• Problem description:
Among the entries below, count the lines where the string "program" occurs, and give only the number.

- Opening Delimiter -

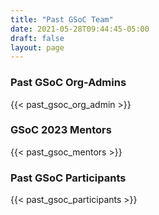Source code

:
```yaml
---
title: "Past GSoC Team"
date: 2021-05-28T09:44:45-05:00
draft: false
layout: page
---
```


### Past GSoC Org-Admins
{{< past_gsoc_org_admin >}}

### GSoC 2023 Mentors   

{{< past_gsoc_mentors >}}


### Past GSoC Participants

{{< past_gsoc_participants >}}


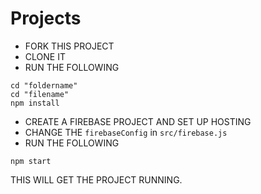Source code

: # Projects

- FORK THIS PROJECT
- CLONE IT
- RUN THE FOLLOWING
```
cd "foldername"
cd "filename"
npm install
```
- CREATE A FIREBASE PROJECT AND SET UP HOSTING
- CHANGE THE `firebaseConfig` in `src/firebase.js`
- RUN THE FOLLOWING
```
npm start
```

THIS WILL GET THE PROJECT RUNNING.
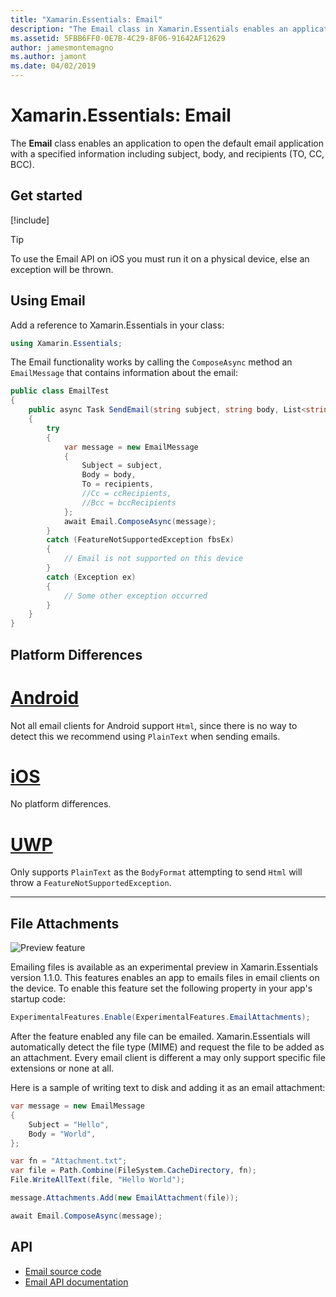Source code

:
 ```yaml
---
title: "Xamarin.Essentials: Email"
description: "The Email class in Xamarin.Essentials enables an application to open the default email application with a specified information including subject, body, and recipients (TO, CC, BCC)."
ms.assetid: 5FBB6FF0-0E7B-4C29-8F06-91642AF12629
author: jamesmontemagno
ms.author: jamont
ms.date: 04/02/2019
---
```


# Xamarin.Essentials: Email

The **Email** class enables an application to open the default email application with a specified information including subject, body, and recipients (TO, CC, BCC).

## Get started

[!include[](~/essentials/includes/get-started.md)]

> [!TIP]
> To use the Email API on iOS you must run it on a physical device, else an exception will be thrown.

## Using Email

Add a reference to Xamarin.Essentials in your class:

```csharp
using Xamarin.Essentials;
```

The Email functionality works by calling the `ComposeAsync` method an `EmailMessage` that contains information about the email:

```csharp
public class EmailTest
{
    public async Task SendEmail(string subject, string body, List<string> recipients)
    {
        try
        {
            var message = new EmailMessage
            {
                Subject = subject,
                Body = body,
                To = recipients,
                //Cc = ccRecipients,
                //Bcc = bccRecipients
            };
            await Email.ComposeAsync(message);
        }
        catch (FeatureNotSupportedException fbsEx)
        {
            // Email is not supported on this device
        }
        catch (Exception ex)
        {
            // Some other exception occurred
        }
    }
}
```


## Platform Differences

# [Android](#tab/android)

Not all email clients for Android support `Html`, since there is no way to detect this we recommend using `PlainText` when sending emails.

# [iOS](#tab/ios)

No platform differences.

# [UWP](#tab/uwp)

Only supports `PlainText` as the `BodyFormat` attempting to send `Html` will throw a `FeatureNotSupportedException`.

-----

## File Attachments

![Preview feature](~/media/shared/preview.png)

Emailing files is available as an experimental preview in Xamarin.Essentials version 1.1.0. This features enables an app to emails files in email clients on the device. To enable this feature set the following property in your app's startup code:

```csharp
ExperimentalFeatures.Enable(ExperimentalFeatures.EmailAttachments);
```

After the feature enabled any file can be emailed. Xamarin.Essentials will automatically detect the file type (MIME) and request the file to be added as an attachment. Every email client is different a may only support specific file extensions or none at all.

Here is a sample of writing text to disk and adding it as an email attachment:

```csharp
var message = new EmailMessage
{
    Subject = "Hello",
    Body = "World",
};

var fn = "Attachment.txt";
var file = Path.Combine(FileSystem.CacheDirectory, fn);
File.WriteAllText(file, "Hello World");

message.Attachments.Add(new EmailAttachment(file));

await Email.ComposeAsync(message);
```

## API

- [Email source code](https://github.com/xamarin/Essentials/tree/master/Xamarin.Essentials/Email)
- [Email API documentation](xref:Xamarin.Essentials.Email)
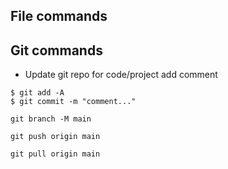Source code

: ## File commands

## Git commands
* Update git repo for code/project
  add comment
```
$ git add -A
$ git commit -m "comment..."
```
```
git branch -M main
```
```
git push origin main
```
```
git pull origin main
```
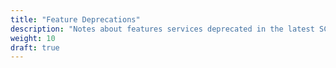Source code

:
 ```yaml
---
title: "Feature Deprecations"
description: "Notes about features services deprecated in the latest SCALE development version."
weight: 10
draft: true
---
```


<!-- add content and set draft: false if/when there are any features or services being deprecated in this major version. -->
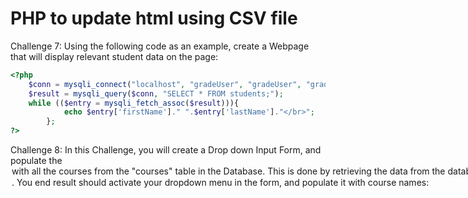 # PHP to update html using CSV file

Challenge 7: Using the following code as an example, create a Webpage that will display relevant student data on the page:
```php
<?php
    $conn = mysqli_connect("localhost", "gradeUser", "gradeUser", "grades");
    $result = mysqli_query($conn, "SELECT * FROM students;");
    while (($entry = mysqli_fetch_assoc($result))){
            echo $entry['firstName']." ".$entry['lastName']."</br>";
        };
?>
```

Challenge 8: In this Challenge, you will create a Drop down Input Form, and populate the <option> with all the courses from the "courses" table in the Database.  This is done by retrieving the data from the database using PHP, the creating a loop to create a new line for the <option>. You end result should activate your dropdown menu in the form, and populate it with course names:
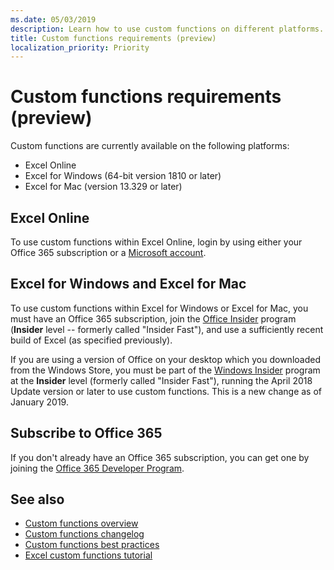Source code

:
 ```yaml
---
ms.date: 05/03/2019
description: Learn how to use custom functions on different platforms. 
title: Custom functions requirements (preview)
localization_priority: Priority
---
```

# Custom functions requirements (preview)

Custom functions are currently available on the following platforms:

- Excel Online
- Excel for Windows (64-bit version 1810 or later)
- Excel for Mac (version 13.329 or later)

## Excel Online
To use custom functions within Excel Online, login by using either your Office 365 subscription or a [Microsoft account](https://account.microsoft.com/account).

## Excel for Windows and Excel for Mac
To use custom functions within Excel for Windows or Excel for Mac, you must have an Office 365 subscription, join the [Office Insider](https://products.office.com/office-insider) program (**Insider** level -- formerly called "Insider Fast"), and use a sufficiently recent build of Excel (as specified previously).

If you are using a version of Office on your desktop which you downloaded from the Windows Store, you must be part of the [Windows Insider](https://insider.windows.com/) program at the **Insider** level (formerly called "Insider Fast"), running the April 2018 Update version or later to use custom functions. This is a new change as of January 2019.

## Subscribe to Office 365
If you don't already have an Office 365 subscription, you can get one by joining the [Office 365 Developer Program](https://developer.microsoft.com/en-us/office/dev-program).

## See also
* [Custom functions overview](custom-functions-overview.md)
* [Custom functions changelog](custom-functions-changelog.md)
* [Custom functions best practices](custom-functions-best-practices.md)
* [Excel custom functions tutorial](../tutorials/excel-tutorial-create-custom-functions.md)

- Closing Delimiter -

• Answer to this task:
3